Songs and Stories About The End of Childhood

Growing up out of childhood is a bittersweet thing-along with losing the innocence and wonder (at the world) that the child feels , there is the joy at realizing one’s own identity. I have always liked this theme-one of my favorite stories about this is Marjory Rawling’s “THE YEARLING”. Also, neil Young’s folk-pop tune “I AM A CHILD”.
Anybody have some others? haven’t we all wished to become a child again? For me, its like Christmas-you just don’t experience it the same way as an adult!

A bitter Neil Young fit is “Sugar Mountain” about a place that kicked you out at a certain age. Joni Mitchell’s “Circle Game” is about the same place, IIRC.

I have a bootleg of a live performance of it, so I have no idea of what album it is on.

My favorite song about growing up is “Child’s Song” by Tom Rush.

As for literature, there are so many that there is a word (“Bildungsroman”) for the genre. Will have think over what my fave is.

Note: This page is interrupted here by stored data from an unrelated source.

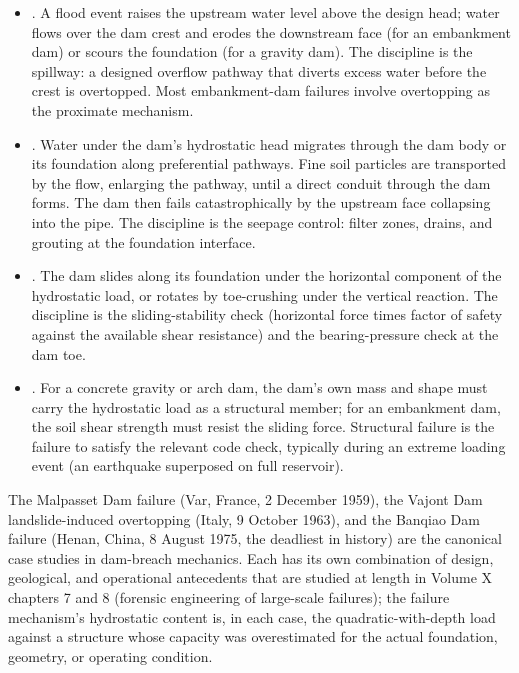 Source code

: \begin{itemize}[leftmargin=*]
  \item {}. A flood event raises the
    upstream water level above the design head; water flows over
    the dam crest and erodes the downstream face (for an
    embankment dam) or scours the foundation (for a gravity
    dam). The discipline is the spillway: a designed overflow
    pathway that diverts excess water before the crest is
    overtopped. Most embankment-dam failures involve overtopping
    as the proximate mechanism.
  \item {}. Water under the
    dam's hydrostatic head migrates through the dam body or its
    foundation along preferential pathways. Fine soil particles
    are transported by the flow, enlarging the pathway, until a
    direct conduit through the dam forms. The dam then fails
    catastrophically by the upstream face collapsing into the
    pipe. The discipline is the seepage control: filter zones,
    drains, and grouting at the foundation interface.
  \item {}. The dam slides along its
    foundation under the horizontal component of the hydrostatic
    load, or rotates by toe-crushing under the vertical reaction.
    The discipline is the sliding-stability check (horizontal
    force times factor of safety against the available shear
    resistance) and the bearing-pressure check at the dam toe.
  \item {}. For a
    concrete gravity or arch dam, the dam's own mass and shape
    must carry the hydrostatic load as a structural member; for
    an embankment dam, the soil shear strength must resist the
    sliding force. Structural failure is the failure to satisfy
    the relevant code check, typically during an extreme
    loading event (an earthquake superposed on full reservoir).
\end{itemize}

The Malpasset Dam failure (Var, France, 2 December 1959), the
Vajont Dam landslide-induced overtopping (Italy, 9 October 1963),
and the Banqiao Dam failure (Henan, China, 8 August 1975, the
deadliest in history) are the canonical case studies in
dam-breach mechanics. Each has its own combination of design,
geological, and operational antecedents that are studied at
length in Volume X chapters 7 and 8 (forensic engineering of
large-scale failures); the failure mechanism's hydrostatic content
is, in each case, the quadratic-with-depth load against a
structure whose capacity was overestimated for the actual
foundation, geometry, or operating condition.

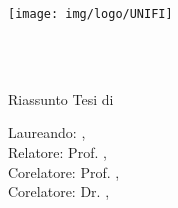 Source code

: 
\begin{center}

\texttt{[image: img/logo/UNIFI]}

\small

\myFaculty \\
\myDegree \\
\myYear

\medskip

\begingroup \color{Maroon}
Riassunto Tesi di \myDegreeLevel \\
\spacedallcaps{\myItalianTitle} 
\endgroup

\medskip

Laureando: \textit{\myName}, \myMail \\
Relatore: Prof. \textit{\myProf}, \myProfMail \\
Corelatore: Prof. \textit{\myCorelatore}, \myCorelatoreMail \\ 
Corelatore:	Dr. \textit{\myOtherCorelatore}, \myOtherCorelatoreMail

\end{center}

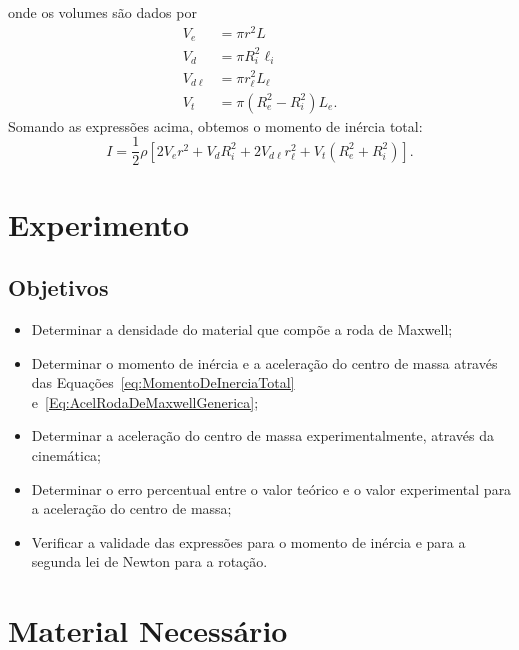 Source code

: %
onde os volumes são dados por
\begin{align}
    V_e &= \pi r^2 L \\
    V_d &= \pi R_i^2 \ell_i \\
    V_{d\ell} &= \pi r_\ell^2 L_\ell\\
    V_t &= \pi (R_e^2 - R_i^2)L_e.
\end{align}
%
Somando as expressões acima, obtemos o momento de inércia total:
\begin{equation}\label{eq:MomentoDeInerciaTotal}
    I = \frac{1}{2} \rho [2V_e r^2 + V_d R_i^2 + 2 V_{d\ell} r_ \ell^2+ V_t (R_e^2 + R_i^2)].
\end{equation}

\section{Experimento}

\subsection{Objetivos}
\label{Sec:ObjetivosRodaDeMaxwell}

\begin{itemize}
	\item Determinar a densidade do material que compõe a roda de Maxwell;
	\item Determinar o momento de inércia e a aceleração do centro de massa através das Equações~\eqref{eq:MomentoDeInerciaTotal} e~\eqref{Eq:AcelRodaDeMaxwellGenerica};
	\item Determinar a aceleração do centro de massa experimentalmente, através da cinemática;
    \item Determinar o erro percentual entre o valor teórico e o valor experimental para a aceleração do centro de massa;
    \item Verificar a validade das expressões para o momento de inércia e para a segunda lei de Newton para a rotação.
\end{itemize}

\section{Material Necessário}

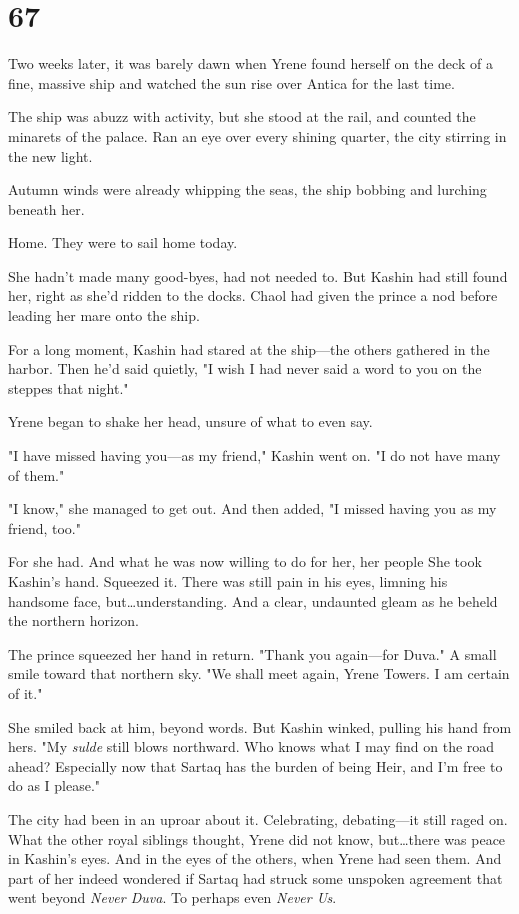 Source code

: 
\chapter{67}

Two weeks later, it was barely dawn when Yrene found herself on the deck of a fine, massive ship and watched the sun rise over Antica for the last time.

The ship was abuzz with activity, but she stood at the rail, and counted the minarets of the palace.
Ran an eye over every shining quarter, the city stirring in the new light.

Autumn winds were already whipping the seas, the ship bobbing and lurching beneath her.

Home.
They were to sail home today.

She hadn't made many good-byes, had not needed to.
But Kashin had still found her, right as she'd ridden to the docks.
Chaol had given the prince a nod before leading her mare onto the ship.

For a long moment, Kashin had stared at the ship---the others gathered in the harbor.
Then he'd said quietly, "I wish I had never said a word to you on the steppes that night."

Yrene began to shake her head, unsure of what to even say.

"I have missed having you---as my friend," Kashin went on.
"I do not have many of them."

"I know," she managed to get out.
And then added, "I missed having you as my friend, too."

For she had.
And what he was now willing to do for her, her people 
She took Kashin's hand.
Squeezed it.
There was still pain in his eyes, limning his handsome face, but\ldots understanding.
And a clear, undaunted gleam as he beheld the northern horizon.

The prince squeezed her hand in return.
"Thank you again---for Duva."
A small smile toward that northern sky.
"We shall meet again, Yrene Towers.
I am certain of it."

She smiled back at him, beyond words.
But Kashin winked, pulling his hand from hers.
"My \emph{sulde} still blows northward.
Who knows what I may find on the road ahead?
Especially now that Sartaq has the burden of being Heir, and I'm free to do as I please."

The city had been in an uproar about it.
Celebrating, debating---it still raged on.
What the other royal siblings thought, Yrene did not know, but\ldots there was peace in Kashin's eyes.
And in the eyes of the others, when Yrene had seen them.
And part of her indeed wondered if Sartaq had struck some unspoken agreement that went beyond \emph{Never Duva}.
To perhaps even \emph{Never Us}.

Ooh… only two replies, I saw. And thought: I’ll jump in with “Sugar Mountain”; no one else will post that one. I’ll score fast and hard.

Sure I will. Sure.

My favorite actually came out long after I was officially in the Young Adult category, but it’s always been one of my favorite genres anyway. My mother is a sixth grade teacher, so she’s a good source of good new books.

The Giver, by Lois Lowry, is a soft sci-fi book about a future utopic(ish) community and a young protaganists’ loss of innocence as he ends his childhood. It’s really great, although there is one scene which a lot of kids find profoundly disturbing, and it’s best to read with someone around to answer difficult questions for those under 14 or so.

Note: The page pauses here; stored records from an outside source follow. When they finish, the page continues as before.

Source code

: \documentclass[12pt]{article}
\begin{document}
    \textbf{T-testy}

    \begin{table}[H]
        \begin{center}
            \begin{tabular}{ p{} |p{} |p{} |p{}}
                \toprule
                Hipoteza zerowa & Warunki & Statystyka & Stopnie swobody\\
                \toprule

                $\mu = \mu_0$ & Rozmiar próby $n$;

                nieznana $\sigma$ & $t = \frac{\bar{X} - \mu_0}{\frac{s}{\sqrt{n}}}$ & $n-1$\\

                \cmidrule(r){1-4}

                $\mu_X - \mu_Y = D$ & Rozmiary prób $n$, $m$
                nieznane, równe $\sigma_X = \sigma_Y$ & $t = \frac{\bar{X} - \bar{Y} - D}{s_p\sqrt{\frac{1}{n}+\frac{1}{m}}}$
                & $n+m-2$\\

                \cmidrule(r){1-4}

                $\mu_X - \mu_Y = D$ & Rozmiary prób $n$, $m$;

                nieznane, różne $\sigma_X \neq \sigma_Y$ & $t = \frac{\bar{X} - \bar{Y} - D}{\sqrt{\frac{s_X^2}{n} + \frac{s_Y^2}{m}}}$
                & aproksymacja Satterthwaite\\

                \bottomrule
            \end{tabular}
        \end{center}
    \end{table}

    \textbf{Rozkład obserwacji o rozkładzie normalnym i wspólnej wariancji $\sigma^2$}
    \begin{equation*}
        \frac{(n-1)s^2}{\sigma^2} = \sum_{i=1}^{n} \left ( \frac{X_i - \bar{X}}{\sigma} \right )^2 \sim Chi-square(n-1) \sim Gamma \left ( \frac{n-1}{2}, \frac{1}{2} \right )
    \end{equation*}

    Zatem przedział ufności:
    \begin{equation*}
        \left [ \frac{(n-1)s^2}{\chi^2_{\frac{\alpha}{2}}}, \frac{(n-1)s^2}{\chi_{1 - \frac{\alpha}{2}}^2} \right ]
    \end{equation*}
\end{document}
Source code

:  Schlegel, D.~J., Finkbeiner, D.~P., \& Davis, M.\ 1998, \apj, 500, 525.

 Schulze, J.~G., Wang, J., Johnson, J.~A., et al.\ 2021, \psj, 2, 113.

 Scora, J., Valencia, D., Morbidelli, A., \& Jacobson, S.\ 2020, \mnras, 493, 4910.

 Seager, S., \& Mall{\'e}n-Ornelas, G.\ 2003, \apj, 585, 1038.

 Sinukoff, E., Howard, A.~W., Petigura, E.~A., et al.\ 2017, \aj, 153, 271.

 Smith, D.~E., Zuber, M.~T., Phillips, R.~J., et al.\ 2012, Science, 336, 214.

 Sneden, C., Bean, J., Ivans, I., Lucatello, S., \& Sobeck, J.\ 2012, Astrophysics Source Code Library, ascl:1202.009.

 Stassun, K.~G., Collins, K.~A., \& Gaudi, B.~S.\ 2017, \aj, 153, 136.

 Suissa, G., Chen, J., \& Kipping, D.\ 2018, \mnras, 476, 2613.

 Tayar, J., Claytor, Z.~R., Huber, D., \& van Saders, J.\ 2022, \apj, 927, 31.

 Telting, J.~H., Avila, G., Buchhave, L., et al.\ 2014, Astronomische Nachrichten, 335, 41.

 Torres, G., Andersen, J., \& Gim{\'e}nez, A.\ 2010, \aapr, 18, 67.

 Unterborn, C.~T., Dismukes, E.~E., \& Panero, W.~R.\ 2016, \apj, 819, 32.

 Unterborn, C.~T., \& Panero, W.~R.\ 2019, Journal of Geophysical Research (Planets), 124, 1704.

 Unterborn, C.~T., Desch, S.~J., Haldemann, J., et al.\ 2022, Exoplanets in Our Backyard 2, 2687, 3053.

It seems to me, that a big part of the first film is about Luke growing up from a boy to a man. His determination to leave his uncle’s safe life is a common theme. Is there a name for the role of Han Solo (young adult who helps the boy in his own transistion)?
This is a theme I find interesting-any Greek myths associated with it?

I love Harry Chapin’s Cat’s in the Cradle, an ironic song about a kid who grows up to be just like his dad.

Childhood’s End, by Pink Floyd. Okay, not really. But it is a great song.

A Day No Pigs Would Die by Robert Newton Peck, about a Shaker boy in 1930s Vermont losing the trappings of childhood rather abruptly.

The Brass Ring by Bill Mauldin. Bill’s autobiography, from childhood on the mexican border to the duration of WWII. Surprising how many youthful illusions he held onto well into his wartime experiences.

Chattahoochie by Alan Jackson.

Turn Around

Childhood’s End, by the recently late Arthur C. Clarke.

Here, the entire human race leaves its childhood behind.

To Kill A Mockingbird

Technically, the characters in Logan’s Run only barely made it to adulthood.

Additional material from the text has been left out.